EU Court of Justice Deems Privacy Shield Unlawful

The EU-US Privacy Shield has been declared invalid, meaning it is now unlawful to transfer personal data to the USA using it.

In a judgment announced today, the Court of Justice of the European Union (‘CJEU’) ruled that the Privacy Shield scheme for transfers of personal data from the EU to the United States is unlawful.

The decision follows a case brought against the privacy campaigner Max Schrems against Facebook Ireland, when Facebook Ireland said it could not ensure adequate privacy protections for users in Europe with respect to their personal data sent to Facebook in the United States. This was due to the different nature of the US legal system's rules on national security, privacy and data protection.     

Initially, the Privacy Shield was negotiated with the US Department of Commerce between 2015 and 2016 to remedy the collapse of the Safe Harbour agreementin 2015, when the first Schrems case brought the end of that procedure.  

Amanda Brock, CEO at OpenUK, said: “The question really is how to bridge the gap between the UK and European privacy requirements and the fact that the US does not meet the ‘adequate protections test’, despite a huge number of European companies in our platform economy processing personal data there.

“If business goes down the route of a further sticking plaster, then it runs the risk of Schrems 3. It really is time for us to look long and hard at the issues cause by the US approach to privacy.”

However the CJEU has upheld the validity of the Standard Contractual Clauses scheme, thereby providing a safety net for transatlantic business. Also, EU data protection authorities will have a new role in assessing third countries’ protection and could ban exports of data to certain countries, and data exporters and importers using the standard contract clauses must verify the level of protection in the third country first.

Caitlin Fennessy, research director at the International Association of Privacy Professionals (IAPP), said this “will undoubtedly leave tens of thousands of U.S. companies scrambling and without a legal means to conduct transatlantic business, worth trillions of dollars annually.”

The judgement determined the General Data Protection Regulation (GDPR) provides that the transfer of such data to a third country may, in principle, take place only if the third country in question ensures an adequate level of data protection. In the absence of an adequacy decision, such transfer may take place only if the personal data exporter established in the EU has provided appropriate safeguards.

In particular, the declaration was on decision 2016/1250, which refers to the adequacy of the protection provided by the EU-U.S. Privacy Shield, and that has been declared invalid.

Toni Vitale, partner and head of data protection at JMW Solicitors, said: “Put simply, the CJEU have an issue with the interference of the US national security and law enforcement agencies having priority over the fundamental right of privacy of the persons whose data is transferred to the US, and the surveillance program utilized in the USA.

“The limitation this places on the protection of personal data in the USA means that the EU-US Privacy Shield is not confined in a way that satisfies the GDPR requirements, and is not limited to what is strictly necessary.
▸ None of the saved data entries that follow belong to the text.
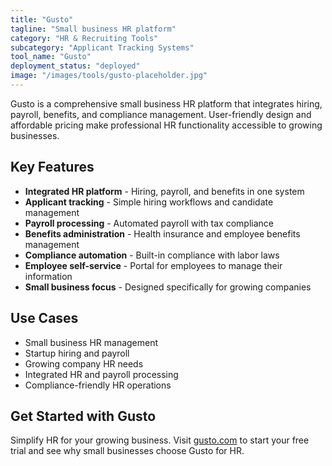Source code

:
 ```yaml
---
title: "Gusto"
tagline: "Small business HR platform"
category: "HR & Recruiting Tools"
subcategory: "Applicant Tracking Systems"
tool_name: "Gusto"
deployment_status: "deployed"
image: "/images/tools/gusto-placeholder.jpg"
---
```

Gusto is a comprehensive small business HR platform that integrates hiring, payroll, benefits, and compliance management. User-friendly design and affordable pricing make professional HR functionality accessible to growing businesses.

## Key Features

- **Integrated HR platform** - Hiring, payroll, and benefits in one system
- **Applicant tracking** - Simple hiring workflows and candidate management
- **Payroll processing** - Automated payroll with tax compliance
- **Benefits administration** - Health insurance and employee benefits management
- **Compliance automation** - Built-in compliance with labor laws
- **Employee self-service** - Portal for employees to manage their information
- **Small business focus** - Designed specifically for growing companies

## Use Cases

- Small business HR management
- Startup hiring and payroll
- Growing company HR needs
- Integrated HR and payroll processing
- Compliance-friendly HR operations

## Get Started with Gusto

Simplify HR for your growing business. Visit [gusto.com](https://gusto.com) to start your free trial and see why small businesses choose Gusto for HR.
“As such, the EU-US Privacy Shield has been declared invalid and it can no longer be relied on as a lawful mechanism by which to legitimately transfer data to the US.”
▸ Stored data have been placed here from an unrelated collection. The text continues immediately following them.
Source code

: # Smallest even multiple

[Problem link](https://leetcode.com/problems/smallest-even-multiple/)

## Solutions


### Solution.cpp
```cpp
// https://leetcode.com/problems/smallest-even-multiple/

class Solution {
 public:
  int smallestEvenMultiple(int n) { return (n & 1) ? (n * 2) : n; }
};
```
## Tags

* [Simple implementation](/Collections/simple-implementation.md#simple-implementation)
Schrems said he was very happy about the judgement. “This is a total blow to the Irish DPC and Facebook,” he said. “It is clear that the US will have to seriously change their surveillance laws, if US companies want to continue to play a major role on the EU market.

“The Court clarified for a second time now that there is a clash between EU privacy law and US surveillance law. As the EU will not change its fundamental rights to please the NSA, the only way to overcome this clash is for the US to introduce solid privacy rights for all people – including foreigners. Surveillance reform thereby becomes crucial for the business interests of Silicon Valley."